* _Task brief_:
Nothing but an exact copy is wanted here: the line with "Other parameters are" and all the lines that follow it in the entries below.

* _Task inputs_:
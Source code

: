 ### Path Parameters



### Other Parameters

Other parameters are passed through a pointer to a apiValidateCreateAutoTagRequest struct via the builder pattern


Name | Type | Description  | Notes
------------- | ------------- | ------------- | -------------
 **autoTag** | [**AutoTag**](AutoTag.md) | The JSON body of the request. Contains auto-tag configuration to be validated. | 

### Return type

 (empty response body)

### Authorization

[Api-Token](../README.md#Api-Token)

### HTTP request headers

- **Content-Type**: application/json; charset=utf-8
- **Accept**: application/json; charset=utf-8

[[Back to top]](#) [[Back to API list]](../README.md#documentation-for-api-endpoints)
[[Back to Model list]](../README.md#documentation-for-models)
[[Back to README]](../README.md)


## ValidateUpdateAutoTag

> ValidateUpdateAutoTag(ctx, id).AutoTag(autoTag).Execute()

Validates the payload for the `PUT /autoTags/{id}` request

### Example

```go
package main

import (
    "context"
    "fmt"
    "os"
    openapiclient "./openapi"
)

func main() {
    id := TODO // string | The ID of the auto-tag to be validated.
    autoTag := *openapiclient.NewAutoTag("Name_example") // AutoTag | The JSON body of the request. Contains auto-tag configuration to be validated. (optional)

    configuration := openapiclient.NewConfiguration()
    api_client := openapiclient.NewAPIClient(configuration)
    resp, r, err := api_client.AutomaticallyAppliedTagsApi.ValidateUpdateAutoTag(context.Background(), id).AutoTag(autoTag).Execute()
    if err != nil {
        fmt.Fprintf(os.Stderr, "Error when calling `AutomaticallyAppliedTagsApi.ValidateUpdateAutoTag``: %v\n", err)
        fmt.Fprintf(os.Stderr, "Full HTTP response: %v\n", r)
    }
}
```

* _Written reply_:
Other parameters are passed through a pointer to a apiValidateCreateAutoTagRequest struct via the builder pattern


Name | Type | Description  | Notes
------------- | ------------- | ------------- | -------------
 **autoTag** | [**AutoTag**](AutoTag.md) | The JSON body of the request. Contains auto-tag configuration to be validated. | 

### Return type

 (empty response body)

### Authorization

[Api-Token](../README.md#Api-Token)

### HTTP request headers

- **Content-Type**: application/json; charset=utf-8
- **Accept**: application/json; charset=utf-8

[[Back to top]](#) [[Back to API list]](../README.md#documentation-for-api-endpoints)
[[Back to Model list]](../README.md#documentation-for-models)
[[Back to README]](../README.md)


## ValidateUpdateAutoTag

> ValidateUpdateAutoTag(ctx, id).AutoTag(autoTag).Execute()

Validates the payload for the `PUT /autoTags/{id}` request

### Example

```go
package main

import (
    "context"
    "fmt"
    "os"
    openapiclient "./openapi"
)

func main() {
    id := TODO // string | The ID of the auto-tag to be validated.
    autoTag := *openapiclient.NewAutoTag("Name_example") // AutoTag | The JSON body of the request. Contains auto-tag configuration to be validated. (optional)

    configuration := openapiclient.NewConfiguration()
    api_client := openapiclient.NewAPIClient(configuration)
    resp, r, err := api_client.AutomaticallyAppliedTagsApi.ValidateUpdateAutoTag(context.Background(), id).AutoTag(autoTag).Execute()
    if err != nil {
        fmt.Fprintf(os.Stderr, "Error when calling `AutomaticallyAppliedTagsApi.ValidateUpdateAutoTag``: %v\n", err)
        fmt.Fprintf(os.Stderr, "Full HTTP response: %v\n", r)
    }
}
```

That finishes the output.